План эвакуации четко предписывал, кому и когда надлежит покинуть лёд, но, тем не менее, все здоровые рвались к высокой чести улететь последними. Энтузиастов набралось так много, что один из наших руководителей предложил: во избежание споров не десять, а пятьдесят челюскинцев считать последним десятком. К вечеру 12 апреля на льдине осталось всего шесть человек.
Был незабываемо прекрасный вечер. Полнейший штиль. С вышки отличная видимость на десятки миль. Абсолютная тишина. Изредка чуть-чуть похрустывает лёд. В этом огромном ледяном царстве нас шестеро — исполняющий обязанности начальника экспедиции Бобров, капитан Воронин, начальник аэродрома Саша Погосов, боцман Загорский, Сима Иванов, я и наши лохматые друзья — ушаковские собаки.
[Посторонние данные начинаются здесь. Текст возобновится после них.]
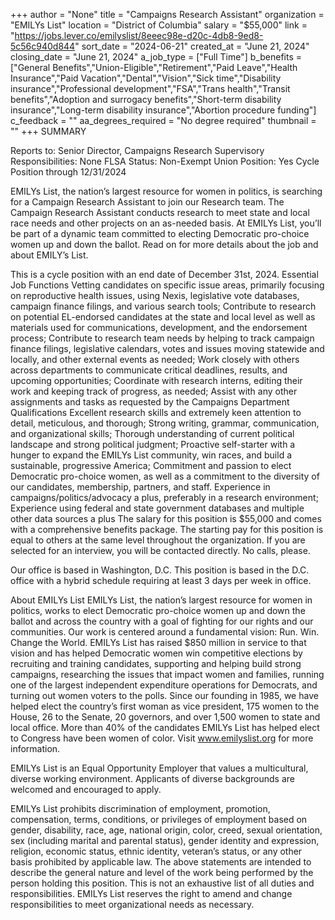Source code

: +++
author = "None"
title = "Campaigns Research Assistant"
organization = "EMILYs List"
location = "District of Columbia"
salary = "$55,000"
link = "https://jobs.lever.co/emilyslist/8eeec98e-d20c-4db8-9ed8-5c56c940d844"
sort_date = "2024-06-21"
created_at = "June 21, 2024"
closing_date = "June 21, 2024"
a_job_type = ["Full Time"]
b_benefits = ["General Benefits","Union-Eligible","Retirement","Paid Leave","Health Insurance","Paid Vacation","Dental","Vision","Sick time","Disability insurance","Professional development","FSA","Trans health","Transit benefits","Adoption and surrogacy benefits","Short-term disability insurance","Long-term disability insurance","Abortion procedure funding"]
c_feedback = ""
aa_degrees_required = "No degree required"
thumbnail = ""
+++
SUMMARY

Reports to: Senior Director, Campaigns Research
Supervisory Responsibilities: None 
FLSA Status: Non-Exempt 
Union Position: Yes 
Cycle Position through 12/31/2024

EMILYs List, the nation’s largest resource for women in politics, is searching for a Campaign Research Assistant to join our Research team. The Campaign Research Assistant conducts research to meet state and local race needs and other projects on an as-needed basis. At EMILYs List, you’ll be part of a dynamic team committed to electing Democratic pro-choice women up and down the ballot. Read on for more details about the job and about EMILY’s List. 

This is a cycle position with an end date of December 31st, 2024.
Essential Job Functions
Vetting candidates on specific issue areas, primarily focusing on reproductive health issues, using Nexis, legislative vote databases, campaign finance filings, and various search tools; 
Contribute to research on potential EL-endorsed candidates at the state and local level as well as materials used for communications, development, and the endorsement process; 
Contribute to research team needs by helping to track campaign finance filings, legislative calendars, votes and issues moving statewide and locally, and other external events as needed; 
Work closely with others across departments to communicate critical deadlines, results, and upcoming opportunities; 
Coordinate with research interns, editing their work and keeping track of progress, as needed; 
Assist with any other assignments and tasks as requested by the Campaigns Department
Qualifications
Excellent research skills and extremely keen attention to detail, meticulous, and thorough; 
Strong writing, grammar, communication, and organizational skills; 
Thorough understanding of current political landscape and strong political judgment; 
Proactive self-starter with a hunger to expand the EMILYs List community, win races, and build a sustainable, progressive America; 
Commitment and passion to elect Democratic pro-choice women, as well as a commitment to the diversity of our candidates, membership, partners, and staff. 
Experience in campaigns/politics/advocacy a plus, preferably in a research environment; 
Experience using federal and state government databases and multiple other data sources a plus
The salary for this position is $55,000 and comes with a comprehensive benefits package. The starting pay for this position is equal to others at the same level throughout the organization. If you are selected for an interview, you will be contacted directly. No calls, please.

Our office is based in Washington, D.C. This position is based in the D.C. office with a hybrid schedule requiring at least 3 days per week in office.

About EMILYs List
EMILYs List, the nation’s largest resource for women in politics, works to elect Democratic pro-choice women up and down the ballot and across the country with a goal of fighting for our rights and our communities. Our work is centered around a fundamental vision: Run. Win. Change the World. EMILYs List has raised $850 million in service to that vision and has helped Democratic women win competitive elections by recruiting and training candidates, supporting and helping build strong campaigns, researching the issues that impact women and families, running one of the largest independent expenditure operations for Democrats, and turning out women voters to the polls. Since our founding in 1985, we have helped elect the country’s first woman as vice president, 175 women to the House, 26 to the Senate, 20 governors, and over 1,500 women to state and local office. More than 40% of the candidates EMILYs List has helped elect to Congress have been women of color. Visit www.emilyslist.org for more information.

EMILYs List is an Equal Opportunity Employer that values a multicultural, diverse working environment. Applicants of diverse backgrounds are welcomed and encouraged to apply.

EMILYs List prohibits discrimination of employment, promotion, compensation, terms, conditions, or privileges of employment based on gender, disability, race, age, national origin, color, creed, sexual orientation, sex (including marital and parental status), gender identity and expression, religion, economic status, ethnic identity, veteran’s status, or any other basis prohibited by applicable law. The above statements are intended to describe the general nature and level of the work being performed by the person holding this position.  This is not an exhaustive list of all duties and responsibilities. EMILYs List reserves the right to amend and change responsibilities to meet organizational needs as necessary.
Как положено, я сижу за приемником в ожидании сообщений из Ванкарема, что самолеты пошли к нам, и вдруг сообщение другого сорта: «Летчики устали, машины требуют осмотра. Поспите последнюю ночь. Самолеты прилетят за вами завтра».
Нельзя сказать, что от этой радиограммы мы пришли в неописуемый восторг. Признаться, мы рассчитывали, что успеем 12 апреля добраться до материка. Но деваться некуда — надо ждать! Никто так не интересовался погодой, как мы в этот вечер. Последние дни держалась на редкость хорошая летная погода с отличной видимостью. В тех местах, где мы бедовали, такая погода — большая редкость. Стоял устойчивый антициклон, и не нужно было быть особенно догадливым, чтобы сообразить: рано или поздно отличная погода кончится и начнется плохая.
Начнется подвижка льда и торошение. Поломает нашу посадочную площадку, а восстанавливать ее уже некому. Одним словом, «ВВ» — возможны варианты, в том числе и весьма неприятные. Воронин каждые пять минут выскакивал и смотрел, не меняется ли погода. Да не он один. Последнюю ночь мы провели без сна.
Что же делать, чтобы быстрее прошло время? Покормили собак. Поговорили немного, но беседа не клеилась. Решили покушать. Продовольствия в лагере было много, но кормились мы в последнее время неважно. Шмидт экономил. Мало ли что произойдет при очередном сжатии? Теперь же, когда все улетели, в нашем распоряжении остался весь склад продовольствия. В такой обстановке мы могли доставить себе удовольствие и предаться обжорству в лучших традициях древних римлян. Одним словом, мы не растерялись!
Возник спор, что есть и в каком количестве. Остановились на мясных консервах. Труднее, оказалось, договориться о другом — один ящик или два? Одни говорят — один ящик мало, другие возражают — два ящика много. Приняли соломоново решение: съесть один ящик, а если не хватит, приняться за второй. В ящике 72 банки, едоков шесть. При такой расстановке сил одного ящика оказалось более чем достаточно.
В лагерном имуществе оказался эмалированный таз. В нем купали детей. Мы решили использовать его в новом амплуа котла, чтобы разогреть консервы.
Мебели у нас не было. Вилок тоже не было. Уселись вокруг этой бывшей детской ванны на корточках и перстами, легкими как сон, но не мытыми два месяца, стали уничтожать этот ужин. Остатки достались собакам.
Итак, в эту ночь нам не спалось. Да и ночь была короткой, начинался полярный день. На востоке стало брезжить, и небо зарозовело. Ванкарем вызвал меня и начал подробный репортаж по вопросу, занимавшему нас более всего:
— Летчики проснулись. Летчики одеваются. Летчики завтракают. Моторы греются. Самолеты пошли к вам!